The output from the feature selection loop effectively produces a table like this (bitcount, prediction corr, list of selected features":

5531,0.7115222297927224,“p98,p100,p109,p110,p121,…”
5546,0.6965473291521143,“p100,p103,p108,p109,p110,…”
.
.

The stats on the bitcount are:

N: 553 Min: 5295 Max: 5611 Mean: 5469.4 SD: 55.4

SimonS · May 7, 2020, 9:01am

Thanks @smuskal for the investigation.
During initialization, the probabilities of a feature being selected is set in a way that roughly min + ((max - min) / 2) features are selected. That means, having min as 100 and max as 1024 should lead to an initialization with about 550 features selected.

When you don’t set any limits and use 11k total features, the mean is about 5500. This is reflected by your statistics. So it seems that the initialization is working so far.

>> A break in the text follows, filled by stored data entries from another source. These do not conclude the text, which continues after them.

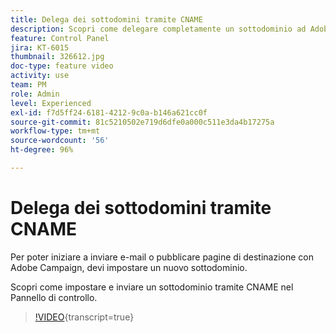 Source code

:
 ```yaml
---
title: Delega dei sottodomini tramite CNAME
description: Scopri come delegare completamente un sottodominio ad Adobe Campaign.
feature: Control Panel
jira: KT-6015
thumbnail: 326612.jpg
doc-type: feature video
activity: use
team: PM
role: Admin
level: Experienced
exl-id: f7d5ff24-6181-4212-9c0a-b146a621cc0f
source-git-commit: 81c5210502e719d6dfe0a000c511e3da4b17275a
workflow-type: tm+mt
source-wordcount: '56'
ht-degree: 96%

---
```


# Delega dei sottodomini tramite CNAME

Per poter iniziare a inviare e-mail o pubblicare pagine di destinazione con Adobe Campaign, devi impostare un nuovo sottodominio.

Scopri come impostare e inviare un sottodominio tramite CNAME nel Pannello di controllo.

>[!VIDEO](https://video.tv.adobe.com/v/326612?learn=on){transcript=true}
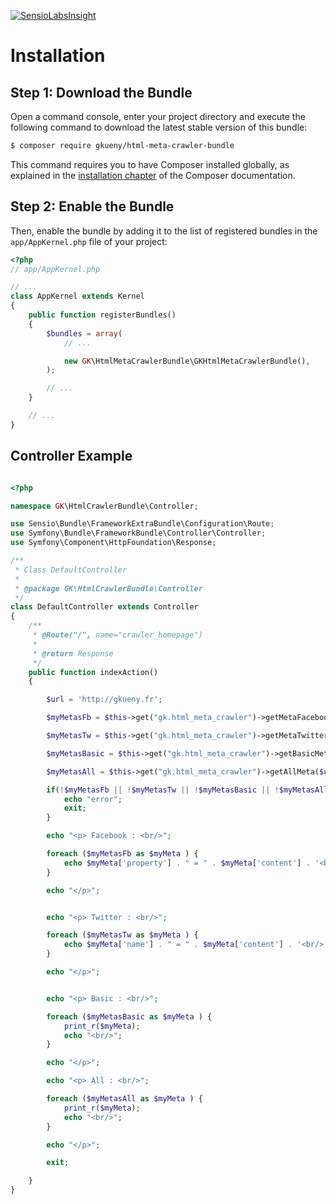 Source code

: [![SensioLabsInsight](https://insight.sensiolabs.com/projects/131bf750-6742-4baf-b5bb-1b4ba74e0622/big.png)](https://insight.sensiolabs.com/projects/131bf750-6742-4baf-b5bb-1b4ba74e0622)

Installation
============

Step 1: Download the Bundle
---------------------------

Open a command console, enter your project directory and execute the
following command to download the latest stable version of this bundle:

```bash
$ composer require gkueny/html-meta-crawler-bundle
```

This command requires you to have Composer installed globally, as explained
in the [installation chapter](https://getcomposer.org/doc/00-intro.md)
of the Composer documentation.

Step 2: Enable the Bundle
-------------------------

Then, enable the bundle by adding it to the list of registered bundles
in the `app/AppKernel.php` file of your project:

```php
<?php
// app/AppKernel.php

// ...
class AppKernel extends Kernel
{
    public function registerBundles()
    {
        $bundles = array(
            // ...

            new GK\HtmlMetaCrawlerBundle\GKHtmlMetaCrawlerBundle(),
        );

        // ...
    }

    // ...
}
```

Controller Example
-------------------------

```php

<?php

namespace GK\HtmlCrawlerBundle\Controller;

use Sensio\Bundle\FrameworkExtraBundle\Configuration\Route;
use Symfony\Bundle\FrameworkBundle\Controller\Controller;
use Symfony\Component\HttpFoundation\Response;

/**
 * Class DefaultController
 *
 * @package GK\HtmlCrawlerBundle\Controller
 */
class DefaultController extends Controller
{
    /**
     * @Route("/", name="crawler_homepage")
     *
     * @return Response
     */
    public function indexAction()
    {

        $url = 'http://gkueny.fr';

        $myMetasFb = $this->get("gk.html_meta_crawler")->getMetaFacebook($url);

        $myMetasTw = $this->get("gk.html_meta_crawler")->getMetaTwitter($url);

        $myMetasBasic = $this->get("gk.html_meta_crawler")->getBasicMeta($url);

        $myMetasAll = $this->get("gk.html_meta_crawler")->getAllMeta($url);

        if(!$myMetasFb || !$myMetasTw || !$myMetasBasic || !$myMetasAll ) {
            echo "error";
            exit;
        }

        echo "<p> Facebook : <br/>";

        foreach ($myMetasFb as $myMeta ) {
            echo $myMeta['property'] . " = " . $myMeta['content'] . '<br/>';
        }

        echo "</p>";


        echo "<p> Twitter : <br/>";

        foreach ($myMetasTw as $myMeta ) {
            echo $myMeta['name'] . " = " . $myMeta['content'] . '<br/>';
        }

        echo "</p>";


        echo "<p> Basic : <br/>";

        foreach ($myMetasBasic as $myMeta ) {
            print_r($myMeta);
            echo "<br/>";
        }

        echo "</p>";

        echo "<p> All : <br/>";

        foreach ($myMetasAll as $myMeta ) {
            print_r($myMeta);
            echo "<br/>";
        }

        echo "</p>";

        exit;

    }
}
```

How big the shift of number of features during the execution of the algorithm is, depends on the features combined with the objective that is optimized and on the algorithm parameters.
Here is an example how you could count the number of occurrences of each feature in the different feature sets: filter_features.knwf (59.4 KB)

Cheers,
Simon

smuskal · May 7, 2020, 6:10pm

Very helpful feature counting workflow, thanks so much Simon. I love self-contained workflows that work right out of the box so I can learn from them! The seemingly restricted change in total number of features is still something that is curious and troubling. I can’t seem to get them to grow out of the mid-point range very substantially. Perhaps the score/prediction values need to be more dramatically different?

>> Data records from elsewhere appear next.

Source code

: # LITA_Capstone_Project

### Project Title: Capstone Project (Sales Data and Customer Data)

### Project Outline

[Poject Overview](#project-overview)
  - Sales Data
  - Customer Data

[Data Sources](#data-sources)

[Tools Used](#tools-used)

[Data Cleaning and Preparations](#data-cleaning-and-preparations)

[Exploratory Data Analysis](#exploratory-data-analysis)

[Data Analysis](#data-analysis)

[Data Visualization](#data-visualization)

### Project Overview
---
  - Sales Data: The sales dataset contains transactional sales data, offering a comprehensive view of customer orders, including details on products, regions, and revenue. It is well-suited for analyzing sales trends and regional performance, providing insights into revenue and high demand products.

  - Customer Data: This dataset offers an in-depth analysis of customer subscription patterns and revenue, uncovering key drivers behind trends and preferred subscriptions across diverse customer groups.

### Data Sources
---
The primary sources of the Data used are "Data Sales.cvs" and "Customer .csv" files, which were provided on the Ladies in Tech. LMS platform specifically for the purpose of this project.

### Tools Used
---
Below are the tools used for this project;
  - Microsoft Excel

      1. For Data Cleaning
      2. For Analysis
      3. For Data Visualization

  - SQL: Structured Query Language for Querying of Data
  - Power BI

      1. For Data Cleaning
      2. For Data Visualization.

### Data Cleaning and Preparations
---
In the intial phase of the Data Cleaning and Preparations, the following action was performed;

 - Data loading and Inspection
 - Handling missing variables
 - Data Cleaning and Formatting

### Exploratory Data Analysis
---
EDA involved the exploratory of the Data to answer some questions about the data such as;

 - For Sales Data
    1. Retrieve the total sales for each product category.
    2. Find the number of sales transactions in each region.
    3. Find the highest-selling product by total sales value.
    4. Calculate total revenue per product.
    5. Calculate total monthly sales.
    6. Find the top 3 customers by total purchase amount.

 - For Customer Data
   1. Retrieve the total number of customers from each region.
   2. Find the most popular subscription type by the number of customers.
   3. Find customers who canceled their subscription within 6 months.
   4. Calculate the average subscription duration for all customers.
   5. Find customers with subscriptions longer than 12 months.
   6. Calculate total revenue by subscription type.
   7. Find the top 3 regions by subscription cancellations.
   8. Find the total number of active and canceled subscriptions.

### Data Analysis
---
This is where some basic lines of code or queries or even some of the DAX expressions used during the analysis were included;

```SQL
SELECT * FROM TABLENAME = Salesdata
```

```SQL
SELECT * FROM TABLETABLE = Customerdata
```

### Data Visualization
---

SimonS · May 7, 2020, 7:32pm

That’s a good point but depends heavily on the feature space. The stochastic nature of mutation and crossover prevents that the number of features of an individual (usually) changes heavily from one generation to the next one. And even if it does but the score is not improving significantly, the stochastic nature of the selection will prevent that this individual will be kept with high probability over the next generations. However, if there is a gradient in the feature space as, e.g., each additional feature added to a feature set with size 500 improves the score, I would expect the algorithm to move into this direction and result in feature sets that are near to 700 (how near depends on the number of generations). If the scores are similar and no clear direction of improvement (fewer or more features) exists, the algorithm will explore less and stay near to 500 features. That said, I would say the behavior might be just as expected in your use case.

As a side mark: Rank selection is often used if the fitness, in your case the score, is very similar for different individuals. This will increase the probabilities for ones with higher scores to be selected. That might be useful in your case.

Cheers,
Simon

smuskal · May 7, 2020, 9:28pm

Thank you again. I am now investigating exponential ranking in the GA selection strategy, and then linear ranking. Still running the first population, so will probably not know if the total feature count varies for a couple iterations. I am not optimistic that the gene sizes will be changing that dramatically though. I think there is a fundamental constraint somewhere that is keeping the gene lengths roughly similar.

system · November 6, 2020, 9:42am

This topic was automatically closed 182 days after the last reply. New replies are no longer allowed.